--- Stored data ---
_ _ _
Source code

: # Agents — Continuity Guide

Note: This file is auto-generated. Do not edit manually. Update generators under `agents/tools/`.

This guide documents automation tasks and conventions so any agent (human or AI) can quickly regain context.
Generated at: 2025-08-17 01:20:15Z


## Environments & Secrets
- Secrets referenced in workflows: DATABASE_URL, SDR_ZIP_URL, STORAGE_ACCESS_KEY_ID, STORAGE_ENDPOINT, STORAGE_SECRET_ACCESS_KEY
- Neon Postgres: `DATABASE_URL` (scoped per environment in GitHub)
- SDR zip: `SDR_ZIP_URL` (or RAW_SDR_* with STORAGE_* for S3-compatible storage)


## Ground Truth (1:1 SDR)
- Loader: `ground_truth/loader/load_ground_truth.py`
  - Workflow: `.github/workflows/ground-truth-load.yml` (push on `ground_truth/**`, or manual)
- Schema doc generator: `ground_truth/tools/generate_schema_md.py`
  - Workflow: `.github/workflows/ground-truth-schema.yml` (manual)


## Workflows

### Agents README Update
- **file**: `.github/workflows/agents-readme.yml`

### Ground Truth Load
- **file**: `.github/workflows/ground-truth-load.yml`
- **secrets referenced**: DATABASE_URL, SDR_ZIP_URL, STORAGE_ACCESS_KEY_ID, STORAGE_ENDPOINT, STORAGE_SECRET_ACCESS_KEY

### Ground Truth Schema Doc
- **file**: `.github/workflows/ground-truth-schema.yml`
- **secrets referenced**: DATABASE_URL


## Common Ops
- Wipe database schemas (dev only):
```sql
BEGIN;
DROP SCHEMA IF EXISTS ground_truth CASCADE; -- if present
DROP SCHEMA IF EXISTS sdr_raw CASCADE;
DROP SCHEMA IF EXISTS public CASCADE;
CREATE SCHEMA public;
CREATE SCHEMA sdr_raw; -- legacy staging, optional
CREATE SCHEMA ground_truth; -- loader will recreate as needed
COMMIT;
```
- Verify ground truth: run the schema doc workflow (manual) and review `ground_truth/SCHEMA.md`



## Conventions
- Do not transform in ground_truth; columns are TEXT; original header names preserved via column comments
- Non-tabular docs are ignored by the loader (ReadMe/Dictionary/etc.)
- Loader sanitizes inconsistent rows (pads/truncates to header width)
_ _ _
Nothing but the lines from the one containing "- Verify ground" through the last line of the data above should be set down, word for word.

- Verify ground truth: run the schema doc workflow (manual) and review `ground_truth/SCHEMA.md`



## Conventions
- Do not transform in ground_truth; columns are TEXT; original header names preserved via column comments
- Non-tabular docs are ignored by the loader (ReadMe/Dictionary/etc.)
- Loader sanitizes inconsistent rows (pads/truncates to header width)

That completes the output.